Major network operators in Nigeria are soliciting for an opportunity to participate in the mobile money industry to drive financial inclusion. MTN, Globacom, Airtel and 9mobile promised to deepen financial inclusion in the next 30 months by collectively reaching 90 million Nigerians.
The telcos made this commitment at a gathering of industry players facilitated by Yinka David-West, Academic director and senior fellow at the Lagos Business School. According to a statement by the school on Wednesday, September 5, the telcos noted that the progress made in financial inclusion since the issuance of the first mobile money licence in 2009 had been slow.
According to them, telcos in most sub-Saharan African markets, where mobile money is successful, are given a level playing field, while Nigerian operators are excluded. “Far beyond financial inclusion rates in Nigeria, we also have to examine how people currently considered having access to financial services stack up when evaluated against the criteria for true financial inclusion that is access to a full suite of quality financial services provided at affordable prices in a convenient manner.

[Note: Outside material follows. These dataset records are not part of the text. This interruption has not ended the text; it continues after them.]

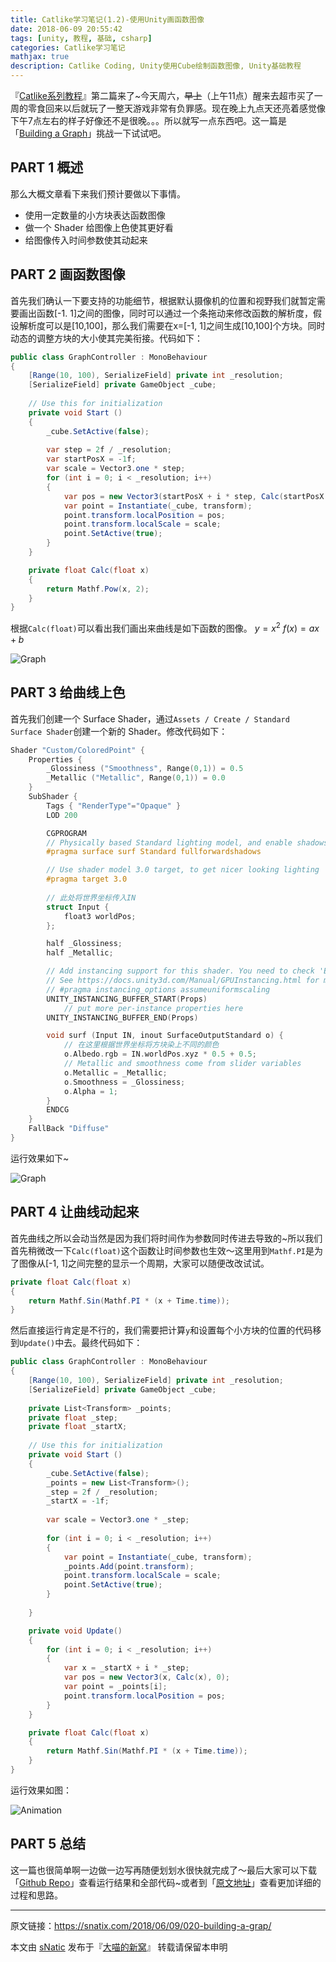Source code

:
 ```yaml
---
title: Catlike学习笔记(1.2)-使用Unity画函数图像
date: 2018-06-09 20:55:42
tags: [unity, 教程, 基础, csharp]
categories: Catlike学习笔记
mathjax: true
description: Catlike Coding, Unity使用Cube绘制函数图像, Unity基础教程
---
```


『[Catlike系列教程](https://catlikecoding.com/unity/tutorials/)』第二篇来了~今天周六，~~早上~~（上午11点）醒来去超市买了一周的零食回来以后就玩了一整天游戏非常有负罪感。现在晚上九点天还亮着感觉像下午7点左右的样子好像还不是很晚。。。所以就写一点东西吧。这一篇是「[Building a Graph](https://catlikecoding.com/unity/tutorials/basics/building-a-graph/)」挑战一下试试吧。

<!--more-->

## PART 1 概述

那么大概文章看下来我们预计要做以下事情。

* 使用一定数量的小方块表达函数图像
* 做一个 Shader 给图像上色使其更好看
* 给图像传入时间参数使其动起来

## PART 2 画函数图像

首先我们确认一下要支持的功能细节，根据默认摄像机的位置和视野我们就暂定需要画出函数[-1. 1]之间的图像，同时可以通过一个条拖动来修改函数的解析度，假设解析度可以是[10,100]，那么我们需要在x=[-1, 1]之间生成[10,100]个方块。同时动态的调整方块的大小使其完美衔接。代码如下：

```csharp
public class GraphController : MonoBehaviour
{
	[Range(10, 100), SerializeField] private int _resolution;
	[SerializeField] private GameObject _cube;
	
	// Use this for initialization
	private void Start ()
	{
		_cube.SetActive(false);
		
		var step = 2f / _resolution;
		var startPosX = -1f;
		var scale = Vector3.one * step;
		for (int i = 0; i < _resolution; i++)
		{
			var pos = new Vector3(startPosX + i * step, Calc(startPosX + i * step), 0);
			var point = Instantiate(_cube, transform);
			point.transform.localPosition = pos;
			point.transform.localScale = scale;
			point.SetActive(true);
		}
	}

	private float Calc(float x)
	{
		return Mathf.Pow(x, 2);
	}
}
```

根据`Calc(float)`可以看出我们画出来曲线是如下函数的图像。 $y=x^2$ $f(x)=ax+b$

![Graph](http://ojgpkbakj.bkt.clouddn.com/2018061001.png)

## PART 3 给曲线上色

首先我们创建一个 Surface Shader，通过`Assets / Create / Standard Surface Shader`创建一个新的 Shader。修改代码如下：

```c
Shader "Custom/ColoredPoint" {
	Properties {
		_Glossiness ("Smoothness", Range(0,1)) = 0.5
		_Metallic ("Metallic", Range(0,1)) = 0.0
	}
	SubShader {
		Tags { "RenderType"="Opaque" }
		LOD 200

		CGPROGRAM
		// Physically based Standard lighting model, and enable shadows on all light types
		#pragma surface surf Standard fullforwardshadows

		// Use shader model 3.0 target, to get nicer looking lighting
		#pragma target 3.0
        
        // 此处将世界坐标传入IN
		struct Input {
			float3 worldPos;
		};

		half _Glossiness;
		half _Metallic;

		// Add instancing support for this shader. You need to check 'Enable Instancing' on materials that use the shader.
		// See https://docs.unity3d.com/Manual/GPUInstancing.html for more information about instancing.
		// #pragma instancing_options assumeuniformscaling
		UNITY_INSTANCING_BUFFER_START(Props)
			// put more per-instance properties here
		UNITY_INSTANCING_BUFFER_END(Props)

		void surf (Input IN, inout SurfaceOutputStandard o) {
		    // 在这里根据世界坐标将方块染上不同的颜色
		    o.Albedo.rgb = IN.worldPos.xyz * 0.5 + 0.5;
			// Metallic and smoothness come from slider variables
			o.Metallic = _Metallic;
			o.Smoothness = _Glossiness;
			o.Alpha = 1;
		}
		ENDCG
	}
	FallBack "Diffuse"
}

```

运行效果如下~

![Graph](http://ojgpkbakj.bkt.clouddn.com/2018061002.png)

## PART 4 让曲线动起来

首先曲线之所以会动当然是因为我们将时间作为参数同时传进去导致的~所以我们首先稍微改一下`Calc(float)`这个函数让时间参数也生效～这里用到`Mathf.PI`是为了图像从[-1, 1]之间完整的显示一个周期，大家可以随便改改试试。

```csharp
private float Calc(float x)
{
	return Mathf.Sin(Mathf.PI * (x + Time.time));
}
```

然后直接运行肯定是不行的，我们需要把计算`y`和设置每个小方块的位置的代码移到`Update()`中去。最终代码如下：

```csharp
public class GraphController : MonoBehaviour
{
	[Range(10, 100), SerializeField] private int _resolution;
	[SerializeField] private GameObject _cube;
	
	private List<Transform> _points;
	private float _step;
	private float _startX;
	
	// Use this for initialization
	private void Start ()
	{
		_cube.SetActive(false);
		_points = new List<Transform>();
		_step = 2f / _resolution;
		_startX = -1f;
		
		var scale = Vector3.one * _step;
		
		for (int i = 0; i < _resolution; i++)
		{
			var point = Instantiate(_cube, transform);
			_points.Add(point.transform);
			point.transform.localScale = scale;
			point.SetActive(true);
		}
		
	}

	private void Update()
	{
		for (int i = 0; i < _resolution; i++)
		{
			var x = _startX + i * _step;
			var pos = new Vector3(x, Calc(x), 0);
			var point = _points[i];
			point.transform.localPosition = pos;
		}
	}

	private float Calc(float x)
	{
		return Mathf.Sin(Mathf.PI * (x + Time.time));
	}
}

```

运行效果如图：

![Animation](http://ojgpkbakj.bkt.clouddn.com/2018061003.gif)

## PART 5 总结

这一篇也很简单啊一边做一边写再随便划划水很快就完成了～最后大家可以下载「[Github Repo](https://github.com/sNaticY/CatlikePractice)」查看运行结果和全部代码~或者到「[原文地址](https://catlikecoding.com/unity/tutorials/basics/building-a-graph/)」查看更加详细的过程和思路。

------

原文链接：https://snatix.com/2018/06/09/020-building-a-grap/

本文由 [sNatic](https://github.com/sNaticY) 发布于『[大喵的新窝](https://snatix.com)』 转载请保留本申明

“When evaluated against this definition, it is clear that as a country, we have to work, not just to drastically increase the number of financially included persons, but also to increase the quality of inclusion and access we give, especially if we hope to positively impact the economy and the quality of the lives of Nigerians in any meaningful way.”
On the impact of the telcos’ participation in the industry, Gbenga Adebayo, chairman, Association of Licensed Telecommunication Operators of Nigeria, said, “According to McKinsey, as a direct result of increasing financial inclusion rates, Nigeria could realise as much as a 12.4 per cent boost in the GDP, the creation of three million new jobs, $2bn reduction in government leakages and $57bn in new credit for small and medium-scale enterprises over a four-year period.
“The telcos’ proposed intervention will not only give customers access to a variety of affordable financial products and services, but also deliver 1,000,000 direct jobs in addition to the other benefits identified by the McKinsey report. Opening up the digital financial services sector can be the basis for transformative change in the structure and sustainability of growth in the Nigerian economy.
“We acknowledge the concrete commitments the industry has made towards delivering access to financial services today as well as their commitment to financial literacy, which while vital, cannot happen in isolation of the telcos. This integrated approach, if allowed to, will deliver long-term solutions and tangible impact.”